Picking out a backpack for kindergarten is a big load
I’d like your input on a major life decision facing me this week. I need an informed opinion on what’s cool amon omega watches g 5 year olds as I try to choose a backpack for my soon to enter kindergarten son.
Kid fashion in the aggregate is easy. You can never go wrong with sparkles or cheetahs or hoods with ears. But predicting what’s going to be cool at each age is a fine art. I don’t want to ruin my child’s public image by sending him to kindergarten with the wrong backpack. And shopping for one is as complicated as planning a moon launch.
My son has a definite preference: He wants the dinosaur backpack we saw online a couple of months ago at Pottery Barn Kids or the Company Store or some other website when we were trying to order a friend’s birthday gift. Fair enough.
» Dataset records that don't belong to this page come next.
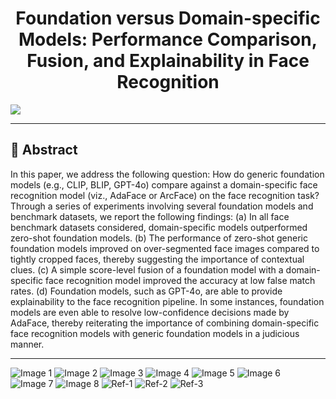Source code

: <div align="center">
 
# **Foundation versus Domain-specific Models: Performance Comparison, Fusion, and Explainability in Face Recognition**  
 
 </div>

 ![](images/visual_abs.jpg)

 

---

## 📝 Abstract
In this paper, we address the following question: How do generic foundation models (e.g., CLIP, BLIP, GPT-4o) compare against a domain-specific face recognition model (viz., AdaFace or ArcFace) on the face recognition task? Through a series of experiments involving several foundation models and benchmark datasets, we report the following findings: (a) In all face benchmark datasets considered, domain-specific models outperformed zero-shot foundation models. (b) The performance of zero-shot generic foundation models improved on over-segmented face images compared to tightly cropped faces, thereby suggesting the importance of contextual clues. (c) A simple score-level fusion of a foundation model with a domain-specific face recognition model improved the accuracy at low false match rates. (d) Foundation models, such as GPT-4o, are able to provide explainability to the face recognition pipeline. In some instances, foundation models are even able to resolve low-confidence decisions made by AdaFace,  thereby reiterating the importance of combining domain-specific face recognition models with generic foundation models in a judicious manner. 


---


![Image 1](images/1.jpg)
![Image 2](images/2.jpg)
![Image 3](images/3.jpg)
![Image 4](images/4.jpg)
![Image 5](images/5.jpg)
![Image 6](images/6.jpg)
![Image 7](images/7.jpg)
![Image 8](images/8.jpg)
![Ref-1](images/ref-1.jpg)
![Ref-2](images/ref-2.jpg)
![Ref-3](images/ref-3.jpg)
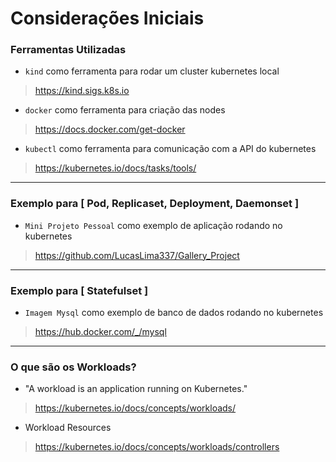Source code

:# Considerações Iniciais

### Ferramentas Utilizadas
- `kind` como ferramenta para rodar um cluster kubernetes local
> https://kind.sigs.k8s.io

- `docker` como ferramenta para criação das nodes
> https://docs.docker.com/get-docker

- `kubectl` como ferramenta para comunicação com a API do kubernetes
> https://kubernetes.io/docs/tasks/tools/

---

### Exemplo para [ Pod, Replicaset, Deployment, Daemonset ]

- `Mini Projeto Pessoal` como exemplo de aplicação rodando no kubernetes
> https://github.com/LucasLima337/Gallery_Project

---

### Exemplo para [ Statefulset ]

- `Imagem Mysql` como exemplo de banco de dados rodando no kubernetes
> https://hub.docker.com/_/mysql

---

### O que são os Workloads?

- "A workload is an application running on Kubernetes."
> https://kubernetes.io/docs/concepts/workloads/

- Workload Resources
> https://kubernetes.io/docs/concepts/workloads/controllers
But if you’ve ever tried to find something you saw in passing while looking at a computer screen past the head of a small child wiggling on your lap, you understand the difficulty in fulfilling this request.
Looking at the Pottery Barn Kids site, I don’t see the half remembered dinosaur backpack, but I do see 120 other options. Does my kid need a large, a small, a preschool, or a rolling backpack? How about the matching lunch bag? Should I personalize it, with initials or his full name, for $7?
I end up ordering nothing.
Thinking it might be easier to choose a backpack in person, I hit Germantown Avenue. I find the omega watches world’s coolest backpack at Host in Chestnut Hill: Madpax bags are leather, with spikes, and come in crazy colors such as bright orange or blue reptile skin. I think that if you are a kid wearing this backpack, you look like a dinosaur: an ankylosaurus, or possibly a stegosaurus.
My kid thinks not. His taste is more PBS than punk rock.
I try Land’s End online, and the options are even more staggering. I count 42 styles of bookbags and backpack omega watches s, most of which come in a rainbow of colors. I can add any one of 17 embroidered doodads, or one of the 10 heat transfer patches, or 10 numbers. I can put on my son’s name or initials in a choice of four fonts, or choose from seven different monogram styles. I would have to pick one of 43 colors and finally choose where I want the text and/or picture at the top or at the bottom of the bag.
I’m not even going to attempt to do the math on this.
Half of the problem is what Swarthmore College sociologist Barry Schwartz calls the paradox of choice. As the number of choices increases, our ability to choose decreases. More isn’t always better, especially when it comes to bookbags.
The other half of the problem is symbolic. It’s not as if my kid needs a new backpack. In a pinch, he could continue using his Thomas the Tank Engine backpack with the frayed zipper and the ripped Thomas decal that’s been safety pinned together since December. But he’s my only kid, and he’s going to kindergarten, so the backpack is a significant emblem one that shows my kid is embarking on a new chapter in his life, and that I’m competent at the consumer rituals of childhood. If he doesn’t get the right backpack, he could be a social failure in kindergarten. Then he’ll never get into college and never find a partner and I’ll never have grandbabies.
This backpack carries a lot of weight.
So I ask you: Send me a recommendation by Aug. 23 for what’s the coolest, most sure to ensure social standing backpack for a 5 year old. The reader with the best rec omega watches ommendation will receive a free goody bag full of what’s cool among the over 5 set: a Ladybug Chocolate Tower, donated by the locals at John Kira’s.